Такая историческая схема и оказывается неверною. Она неправильна уже потому, что как бы язык ни был своеобразен в своем развитии надстроечной категории, все же он увязывается с основною периодизациею своего общественного базиса. Так, прежде всего, национальные языки не могли появиться раньше оформления наций, народные языковые массивы не могли образоваться прежде оформления народностей в путях их схождения хотя бы на грани формировании государственного строя, так же как племенные языки не имели места до образования племен.
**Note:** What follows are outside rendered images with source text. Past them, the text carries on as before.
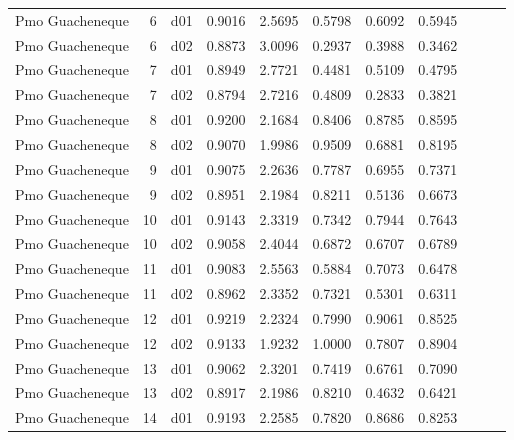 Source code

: \begin{landscape}
\begin{longtable}{p{2cm}rrrrrrrrrr}
      Pmo Guacheneque  &          6 &     d01 &   0.9016 &  2.5695 &        0.5798 &           0.6092 &  0.5945 \\
      Pmo Guacheneque  &          6 &     d02 &   0.8873 &  3.0096 &        0.2937 &           0.3988 &  0.3462 \\
      Pmo Guacheneque  &          7 &     d01 &   0.8949 &  2.7721 &        0.4481 &           0.5109 &  0.4795 \\
      Pmo Guacheneque  &          7 &     d02 &   0.8794 &  2.7216 &        0.4809 &           0.2833 &  0.3821 \\
      Pmo Guacheneque  &          8 &     d01 &   0.9200 &  2.1684 &        0.8406 &           0.8785 &  0.8595 \\
      Pmo Guacheneque  &          8 &     d02 &   0.9070 &  1.9986 &        0.9509 &           0.6881 &  0.8195 \\
      Pmo Guacheneque  &          9 &     d01 &   0.9075 &  2.2636 &        0.7787 &           0.6955 &  0.7371 \\
      Pmo Guacheneque  &          9 &     d02 &   0.8951 &  2.1984 &        0.8211 &           0.5136 &  0.6673 \\
      Pmo Guacheneque  &         10 &     d01 &   0.9143 &  2.3319 &        0.7342 &           0.7944 &  0.7643 \\
      Pmo Guacheneque  &         10 &     d02 &   0.9058 &  2.4044 &        0.6872 &           0.6707 &  0.6789 \\
      Pmo Guacheneque  &         11 &     d01 &   0.9083 &  2.5563 &        0.5884 &           0.7073 &  0.6478 \\
      Pmo Guacheneque  &         11 &     d02 &   0.8962 &  2.3352 &        0.7321 &           0.5301 &  0.6311 \\
      Pmo Guacheneque  &         12 &     d01 &   0.9219 &  2.2324 &        0.7990 &           0.9061 &  0.8525 \\
      Pmo Guacheneque  &         12 &     d02 &   0.9133 &  1.9232 &        1.0000 &           0.7807 &  0.8904 \\
      Pmo Guacheneque  &         13 &     d01 &   0.9062 &  2.3201 &        0.7419 &           0.6761 &  0.7090 \\
      Pmo Guacheneque  &         13 &     d02 &   0.8917 &  2.1986 &        0.8210 &           0.4632 &  0.6421 \\
      Pmo Guacheneque  &         14 &     d01 &   0.9193 &  2.2585 &        0.7820 &           0.8686 &  0.8253 \\

\end{longtable}
\end{landscape}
Правда, пути схождения языков различны в различные периоды, и благодаря экономически обусловленному общению может итти и сближение разрозненных языков еще в до-классовом обществе, в котором мощным фактором в том же направлении могла служить и экзогамия, но все же государственный язык невозможен до оформления государства. И если французский язык есть наследие уже французской государственности, то до образования Франции на территории Западной Европы не было и французской речи, а тем более не было и его праязыка, поскольку до оформления государства в границах Франции население ее переживало еще родовой строй с раздробленными племенными союзами, носителями разрозненной племенной речи.
Историческая схема обращается, таким образом, в другую сторону с резким противоречием той, каковая построена и поддерживалась господствующим направлением в лингвистике. В противоположность ей обостряется у лингвиста же внимание и на исторический процесс общественных перестроек вне зависимости от того, насколько полно и насколько разнообразно отражает в себе язык происходящие в базисе смены. В связи с этим коренным образом должен перестроиться и сам подход к классификации языков.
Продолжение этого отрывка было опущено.